THE INPUT –
>>>>>
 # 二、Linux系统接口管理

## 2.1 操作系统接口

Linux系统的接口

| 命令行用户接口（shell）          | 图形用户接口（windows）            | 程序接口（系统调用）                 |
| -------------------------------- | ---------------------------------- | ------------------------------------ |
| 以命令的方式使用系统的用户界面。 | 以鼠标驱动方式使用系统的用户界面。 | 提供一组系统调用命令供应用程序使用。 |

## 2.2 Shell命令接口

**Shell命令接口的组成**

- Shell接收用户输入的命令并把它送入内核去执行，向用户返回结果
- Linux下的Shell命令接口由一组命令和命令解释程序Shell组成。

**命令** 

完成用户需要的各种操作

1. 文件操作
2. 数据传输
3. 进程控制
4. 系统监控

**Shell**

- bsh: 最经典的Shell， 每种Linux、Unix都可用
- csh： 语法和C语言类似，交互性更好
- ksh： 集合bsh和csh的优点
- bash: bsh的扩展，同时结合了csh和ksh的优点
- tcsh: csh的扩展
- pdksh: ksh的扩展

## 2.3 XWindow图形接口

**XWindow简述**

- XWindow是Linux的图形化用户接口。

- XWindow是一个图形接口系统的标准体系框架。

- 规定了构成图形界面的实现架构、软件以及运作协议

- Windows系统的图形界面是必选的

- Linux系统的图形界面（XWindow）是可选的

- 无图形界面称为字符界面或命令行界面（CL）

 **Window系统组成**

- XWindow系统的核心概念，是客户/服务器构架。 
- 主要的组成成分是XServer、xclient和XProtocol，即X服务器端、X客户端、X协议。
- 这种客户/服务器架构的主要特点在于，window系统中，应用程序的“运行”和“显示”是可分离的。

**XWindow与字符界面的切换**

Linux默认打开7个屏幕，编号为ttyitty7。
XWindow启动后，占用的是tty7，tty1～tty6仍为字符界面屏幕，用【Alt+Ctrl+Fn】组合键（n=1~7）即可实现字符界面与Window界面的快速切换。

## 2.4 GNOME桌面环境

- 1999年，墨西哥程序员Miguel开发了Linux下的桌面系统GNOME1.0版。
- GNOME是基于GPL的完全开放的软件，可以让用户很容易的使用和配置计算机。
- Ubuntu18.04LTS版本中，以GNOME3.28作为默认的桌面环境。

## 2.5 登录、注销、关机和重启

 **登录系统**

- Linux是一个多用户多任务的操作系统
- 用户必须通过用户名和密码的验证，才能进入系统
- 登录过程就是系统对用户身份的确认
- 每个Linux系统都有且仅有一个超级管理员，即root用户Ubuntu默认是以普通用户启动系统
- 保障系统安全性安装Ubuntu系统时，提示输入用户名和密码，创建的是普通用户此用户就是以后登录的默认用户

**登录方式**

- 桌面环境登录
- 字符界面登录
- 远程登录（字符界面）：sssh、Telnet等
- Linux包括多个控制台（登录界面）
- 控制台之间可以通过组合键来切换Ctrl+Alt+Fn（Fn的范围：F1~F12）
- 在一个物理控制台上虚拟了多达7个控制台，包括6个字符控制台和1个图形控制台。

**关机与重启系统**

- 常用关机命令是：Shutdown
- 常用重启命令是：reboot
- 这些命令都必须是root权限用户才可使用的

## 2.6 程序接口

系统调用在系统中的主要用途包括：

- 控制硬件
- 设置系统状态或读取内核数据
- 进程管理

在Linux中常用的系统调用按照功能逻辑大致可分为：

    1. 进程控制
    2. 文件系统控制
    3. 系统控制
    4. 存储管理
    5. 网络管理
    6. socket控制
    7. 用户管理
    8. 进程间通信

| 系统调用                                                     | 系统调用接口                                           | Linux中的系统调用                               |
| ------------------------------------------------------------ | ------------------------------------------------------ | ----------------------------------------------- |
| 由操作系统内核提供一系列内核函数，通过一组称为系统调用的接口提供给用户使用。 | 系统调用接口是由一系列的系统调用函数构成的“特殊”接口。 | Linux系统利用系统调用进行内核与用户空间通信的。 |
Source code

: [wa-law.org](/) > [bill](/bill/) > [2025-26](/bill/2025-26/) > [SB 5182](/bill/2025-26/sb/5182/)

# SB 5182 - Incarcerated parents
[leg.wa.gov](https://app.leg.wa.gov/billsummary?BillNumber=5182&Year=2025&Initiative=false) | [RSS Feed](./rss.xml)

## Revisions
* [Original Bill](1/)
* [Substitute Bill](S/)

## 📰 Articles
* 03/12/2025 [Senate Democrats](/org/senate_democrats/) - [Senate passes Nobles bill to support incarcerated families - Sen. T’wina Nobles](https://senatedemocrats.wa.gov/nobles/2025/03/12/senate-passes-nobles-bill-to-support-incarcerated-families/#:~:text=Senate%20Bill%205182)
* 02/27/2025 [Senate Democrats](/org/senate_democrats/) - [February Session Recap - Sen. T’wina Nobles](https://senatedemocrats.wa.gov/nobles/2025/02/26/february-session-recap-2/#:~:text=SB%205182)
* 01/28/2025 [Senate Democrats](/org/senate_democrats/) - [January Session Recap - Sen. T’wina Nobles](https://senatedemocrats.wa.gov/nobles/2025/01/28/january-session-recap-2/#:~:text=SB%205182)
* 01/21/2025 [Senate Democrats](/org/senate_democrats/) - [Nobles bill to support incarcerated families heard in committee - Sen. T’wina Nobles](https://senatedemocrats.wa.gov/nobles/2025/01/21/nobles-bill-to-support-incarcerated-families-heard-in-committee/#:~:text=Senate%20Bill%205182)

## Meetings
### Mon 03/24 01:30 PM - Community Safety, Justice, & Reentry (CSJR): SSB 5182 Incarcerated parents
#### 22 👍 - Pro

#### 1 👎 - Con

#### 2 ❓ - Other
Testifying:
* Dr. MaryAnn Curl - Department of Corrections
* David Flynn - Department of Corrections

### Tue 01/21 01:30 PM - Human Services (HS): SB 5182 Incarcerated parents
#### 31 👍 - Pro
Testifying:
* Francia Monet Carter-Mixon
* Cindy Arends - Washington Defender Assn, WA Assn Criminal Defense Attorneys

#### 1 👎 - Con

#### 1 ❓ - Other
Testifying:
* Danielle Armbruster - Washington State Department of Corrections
<<<<<
WORK REQUEST –
Each entry should be reproduced in the output exactly.

EXERCISE RESPONSE –
 # 二、Linux系统接口管理

## 2.1 操作系统接口

Linux系统的接口

| 命令行用户接口（shell）          | 图形用户接口（windows）            | 程序接口（系统调用）                 |
| -------------------------------- | ---------------------------------- | ------------------------------------ |
| 以命令的方式使用系统的用户界面。 | 以鼠标驱动方式使用系统的用户界面。 | 提供一组系统调用命令供应用程序使用。 |

## 2.2 Shell命令接口

**Shell命令接口的组成**

- Shell接收用户输入的命令并把它送入内核去执行，向用户返回结果
- Linux下的Shell命令接口由一组命令和命令解释程序Shell组成。

**命令** 

完成用户需要的各种操作

1. 文件操作
2. 数据传输
3. 进程控制
4. 系统监控

**Shell**

- bsh: 最经典的Shell， 每种Linux、Unix都可用
- csh： 语法和C语言类似，交互性更好
- ksh： 集合bsh和csh的优点
- bash: bsh的扩展，同时结合了csh和ksh的优点
- tcsh: csh的扩展
- pdksh: ksh的扩展

## 2.3 XWindow图形接口

**XWindow简述**

- XWindow是Linux的图形化用户接口。

- XWindow是一个图形接口系统的标准体系框架。

- 规定了构成图形界面的实现架构、软件以及运作协议

- Windows系统的图形界面是必选的

- Linux系统的图形界面（XWindow）是可选的

- 无图形界面称为字符界面或命令行界面（CL）

 **Window系统组成**

- XWindow系统的核心概念，是客户/服务器构架。 
- 主要的组成成分是XServer、xclient和XProtocol，即X服务器端、X客户端、X协议。
- 这种客户/服务器架构的主要特点在于，window系统中，应用程序的“运行”和“显示”是可分离的。

**XWindow与字符界面的切换**

Linux默认打开7个屏幕，编号为ttyitty7。
XWindow启动后，占用的是tty7，tty1～tty6仍为字符界面屏幕，用【Alt+Ctrl+Fn】组合键（n=1~7）即可实现字符界面与Window界面的快速切换。

## 2.4 GNOME桌面环境

- 1999年，墨西哥程序员Miguel开发了Linux下的桌面系统GNOME1.0版。
- GNOME是基于GPL的完全开放的软件，可以让用户很容易的使用和配置计算机。
- Ubuntu18.04LTS版本中，以GNOME3.28作为默认的桌面环境。

## 2.5 登录、注销、关机和重启

 **登录系统**

- Linux是一个多用户多任务的操作系统
- 用户必须通过用户名和密码的验证，才能进入系统
- 登录过程就是系统对用户身份的确认
- 每个Linux系统都有且仅有一个超级管理员，即root用户Ubuntu默认是以普通用户启动系统
- 保障系统安全性安装Ubuntu系统时，提示输入用户名和密码，创建的是普通用户此用户就是以后登录的默认用户

**登录方式**

- 桌面环境登录
- 字符界面登录
- 远程登录（字符界面）：sssh、Telnet等
- Linux包括多个控制台（登录界面）
- 控制台之间可以通过组合键来切换Ctrl+Alt+Fn（Fn的范围：F1~F12）
- 在一个物理控制台上虚拟了多达7个控制台，包括6个字符控制台和1个图形控制台。

**关机与重启系统**

- 常用关机命令是：Shutdown
- 常用重启命令是：reboot
- 这些命令都必须是root权限用户才可使用的

## 2.6 程序接口

系统调用在系统中的主要用途包括：

- 控制硬件
- 设置系统状态或读取内核数据
- 进程管理

在Linux中常用的系统调用按照功能逻辑大致可分为：

    1. 进程控制
    2. 文件系统控制
    3. 系统控制
    4. 存储管理
    5. 网络管理
    6. socket控制
    7. 用户管理
    8. 进程间通信

| 系统调用                                                     | 系统调用接口                                           | Linux中的系统调用                               |
| ------------------------------------------------------------ | ------------------------------------------------------ | ----------------------------------------------- |
| 由操作系统内核提供一系列内核函数，通过一组称为系统调用的接口提供给用户使用。 | 系统调用接口是由一系列的系统调用函数构成的“特殊”接口。 | Linux系统利用系统调用进行内核与用户空间通信的。 |
Source code

: [wa-law.org](/) > [bill](/bill/) > [2025-26](/bill/2025-26/) > [SB 5182](/bill/2025-26/sb/5182/)

# SB 5182 - Incarcerated parents
[leg.wa.gov](https://app.leg.wa.gov/billsummary?BillNumber=5182&Year=2025&Initiative=false) | [RSS Feed](./rss.xml)

## Revisions
* [Original Bill](1/)
* [Substitute Bill](S/)

## 📰 Articles
* 03/12/2025 [Senate Democrats](/org/senate_democrats/) - [Senate passes Nobles bill to support incarcerated families - Sen. T’wina Nobles](https://senatedemocrats.wa.gov/nobles/2025/03/12/senate-passes-nobles-bill-to-support-incarcerated-families/#:~:text=Senate%20Bill%205182)
* 02/27/2025 [Senate Democrats](/org/senate_democrats/) - [February Session Recap - Sen. T’wina Nobles](https://senatedemocrats.wa.gov/nobles/2025/02/26/february-session-recap-2/#:~:text=SB%205182)
* 01/28/2025 [Senate Democrats](/org/senate_democrats/) - [January Session Recap - Sen. T’wina Nobles](https://senatedemocrats.wa.gov/nobles/2025/01/28/january-session-recap-2/#:~:text=SB%205182)
* 01/21/2025 [Senate Democrats](/org/senate_democrats/) - [Nobles bill to support incarcerated families heard in committee - Sen. T’wina Nobles](https://senatedemocrats.wa.gov/nobles/2025/01/21/nobles-bill-to-support-incarcerated-families-heard-in-committee/#:~:text=Senate%20Bill%205182)

## Meetings
### Mon 03/24 01:30 PM - Community Safety, Justice, & Reentry (CSJR): SSB 5182 Incarcerated parents
#### 22 👍 - Pro

#### 1 👎 - Con

#### 2 ❓ - Other
Testifying:
* Dr. MaryAnn Curl - Department of Corrections
* David Flynn - Department of Corrections

### Tue 01/21 01:30 PM - Human Services (HS): SB 5182 Incarcerated parents
#### 31 👍 - Pro
Testifying:
* Francia Monet Carter-Mixon
* Cindy Arends - Washington Defender Assn, WA Assn Criminal Defense Attorneys

#### 1 👎 - Con

#### 1 ❓ - Other
Testifying:
* Danielle Armbruster - Washington State Department of Corrections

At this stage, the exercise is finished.